**EXERCISE AIM**
Of all the lines below, return only those starting with the line holding "You can simpy" and going on through the line holding "#### 5. Plot your data", exactly as written.

**EXTRACTED MATERIAL**

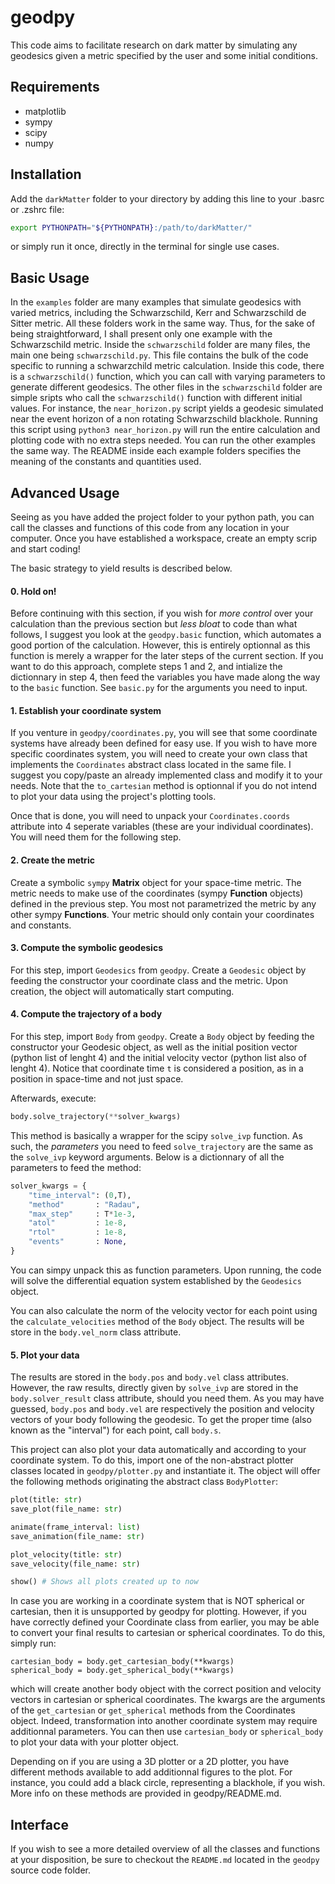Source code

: # geodpy
This code aims to facilitate research on dark matter by simulating any geodesics given a metric specified by the user and some initial conditions.

## Requirements
- matplotlib
- sympy
- scipy
- numpy

## Installation
Add the `darkMatter` folder to your directory by adding this line to your .basrc or .zshrc file:
```bash
export PYTHONPATH="${PYTHONPATH}:/path/to/darkMatter/"
```
or simply run it once, directly in the terminal for single use cases.

## Basic Usage
In the `examples` folder are many examples that simulate geodesics with varied metrics, including the Schwarzschild, Kerr and Schwarzschild de Sitter metric. All these folders work in the same way. Thus, for the sake of being straightforward, I shall present only one example with the Schwarzschild metric. Inside the `schwarzschild` folder are many files, the main one being `schwarzschild.py`. This file contains the bulk of the code specific to running a schwarzchild metric calculation. Inside this code, there is a `schwarzschild()` function, which you can call with varying parameters to generate different geodesics. The other files in the `schwarzschild` folder are simple sripts who call the `schwarzschild()` function with different initial values. For instance, the `near_horizon.py` script yields a geodesic simulated near the event horizon of a non rotating Schwarzschild blackhole. Running this script using `python3 near_horizon.py` will run the entire calculation and plotting code with no extra steps needed. You can run the other examples the same way. The README inside each example folders specifies the meaning of the constants and quantities used. 

## Advanced Usage
Seeing as you have added the project folder to your python path, you can call the classes and functions of this code from any location in your computer. Once you have established a workspace, create an empty scrip and start coding!

The basic strategy to yield results is described below.

#### 0. Hold on!
Before continuing with this section, if you wish for *more control* over your calculation than the previous section but *less bloat* to code than what follows, I suggest you look at the `geodpy.basic` function, which automates a good portion of the calculation. However, this is entirely optionnal as this function is merely a wrapper for the later steps of the current section. If you want to do this approach, complete steps 1 and 2, and intialize the dictionnary in step 4, then feed the variables you have made along the way to the `basic` function. See `basic.py` for the arguments you need to input.

#### 1. Establish your coordinate system
If you venture in `geodpy/coordinates.py`, you will see that some coordinate systems have already been defined for easy use. If you wish to have more specific coordinates system, you will need to create your own class that implements the `Coordinates` abstract class located in the same file. I suggest you copy/paste an already implemented class and modify it to your needs. Note that the `to_cartesian` method is optionnal if you do not intend to plot your data using the project's plotting tools.

Once that is done, you will need to unpack your `Coordinates.coords` attribute into 4 seperate variables (these are your individual coordinates). You will need them for the following step.


#### 2. Create the metric
Create a symbolic `sympy` **Matrix** object for your space-time metric. The metric needs to make use of the coordinates (sympy **Function** objects) defined in the previous step. You most not parametrized the metric by any other sympy **Functions**. Your metric should only contain your coordinates and constants.

#### 3. Compute the symbolic geodesics 
For this step, import `Geodesics` from `geodpy`. Create a `Geodesic` object by feeding the constructor your coordinate class and the metric. Upon creation, the object will automatically start computing.

#### 4. Compute the trajectory of a body
For this step, import `Body` from `geodpy`. Create a `Body` object by feeding the constructor your Geodesic object, as well as the initial position vector (python list of lenght 4) and the initial velocity vector (python list also of lenght 4). Notice that coordinate time `t` is considered a position, as in a position in space-time and not just space.

Afterwards, execute:
```python
body.solve_trajectory(**solver_kwargs)
```
This method is basically a wrapper for the scipy `solve_ivp` function. As such, the *parameters* you need to feed `solve_trajectory` are the same as the `solve_ivp` keyword arguments. Below is a dictionnary of all the parameters to feed the method:
```python
solver_kwargs = {
    "time_interval": (0,T),           
    "method"       : "Radau",          
    "max_step"     : T*1e-3,
    "atol"         : 1e-8,              
    "rtol"         : 1e-8,              
    "events"       : None,              
}
```
You can simpy unpack this as function parameters. Upon running, the code will solve the differential equation system established by the `Geodesics` object.

You can also calculate the norm of the velocity vector for each point using the `calculate_velocities` method of the `Body` object. The results will be store in the `body.vel_norm` class attribute.

#### 5. Plot your data
The results are stored in the `body.pos` and `body.vel` class attributes. However, the raw results, directly given by `solve_ivp` are stored in the `body.solver_result` class attribute, should you need them. As you may have guessed, `body.pos` and `body.vel` are respectively the position and velocity vectors of your body following the geodesic. To get the proper time (also known as the "interval") for each point, call `body.s`.

This project can also plot your data automatically and according to your coordinate system. To do this, import one of the non-abstract plotter classes located in `geodpy/plotter.py` and instantiate it. The object will offer the following methods originating the abstract class `BodyPlotter`:
```python
plot(title: str)
save_plot(file_name: str)

animate(frame_interval: list)
save_animation(file_name: str)

plot_velocity(title: str)
save_velocity(file_name: str)

show() # Shows all plots created up to now
```
In case you are working in a coordinate system that is NOT spherical or cartesian, then it is unsupported by geodpy for plotting. However, if you have correctly defined your Coordinate class from earlier, you may be able to convert your final results to cartesian or spherical coordinates. To do this, simply run:
```
cartesian_body = body.get_cartesian_body(**kwargs)
spherical_body = body.get_spherical_body(**kwargs)
```
which will create another body object with the correct position and velocity vectors in cartesian or spherical coordinates. The kwargs are the arguments of the `get_cartesian` or `get_spherical` methods from the Coordinates object. Indeed, transformation into another coordinate system may require additionnal parameters. You can then use `cartesian_body` or `spherical_body` to plot your data with your plotter object.

Depending on if you are using a 3D plotter or a 2D plotter, you have different methods available to add additionnal figures to the plot. For instance, you could add a black circle, representing a blackhole, if you wish. More info on these methods are provided in geodpy/README.md.

## Interface
If you wish to see a more detailed overview of all the classes and functions at your disposition, be sure to checkout the `README.md` located in the `geodpy` source code folder.



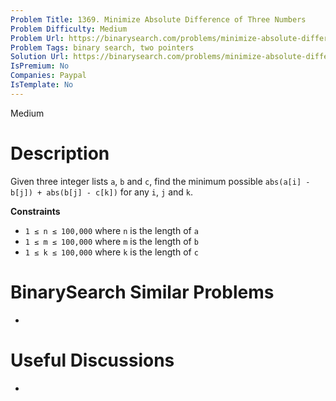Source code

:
 ```yaml
---
Problem Title: 1369. Minimize Absolute Difference of Three Numbers
Problem Difficulty: Medium
Problem Url: https://binarysearch.com/problems/minimize-absolute-difference-of-three-numbers/
Problem Tags: binary search, two pointers
Solution Url: https://binarysearch.com/problems/minimize-absolute-difference-of-three-numbers/solutions/
IsPremium: No
Companies: Paypal
IsTemplate: No
---
```


<span style="color: ;">Medium</span>

# Description

Given three integer lists `a`, `b` and `c`, find the minimum possible `abs(a[i] - b[j]) + abs(b[j] - c[k])` for any `i`, `j` and `k`.

**Constraints**
- `1 ≤ n ≤ 100,000` where `n` is the length of `a`
- `1 ≤ m ≤ 100,000` where `m` is the length of `b`
- `1 ≤ k ≤ 100,000` where `k` is the length of `c`

# BinarySearch Similar Problems

- []()

# Useful Discussions

- []()
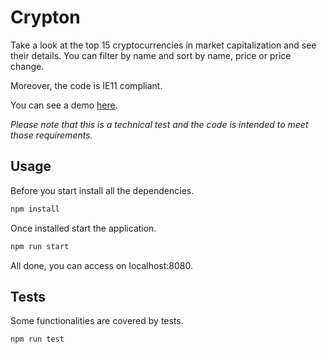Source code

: # Crypton

Take a look at the top 15 cryptocurrencies in market capitalization and see their details. You can filter by name and sort by name, price or price change.

Moreover, the code is IE11 compliant.

You can see a demo [here](https://diesttro.github.io/crypton/).

_Please note that this is a technical test and the code is intended to meet those requirements._

## Usage

Before you start install all the dependencies.

```bash
npm install
```

Once installed start the application.

```bash
npm run start
```

All done, you can access on localhost:8080.

## Tests

Some functionalities are covered by tests.

```bash
npm run test
```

**RESULT OF THIS EXERCISE**
You can simpy unpack this as function parameters. Upon running, the code will solve the differential equation system established by the `Geodesics` object.

You can also calculate the norm of the velocity vector for each point using the `calculate_velocities` method of the `Body` object. The results will be store in the `body.vel_norm` class attribute.

#### 5. Plot your data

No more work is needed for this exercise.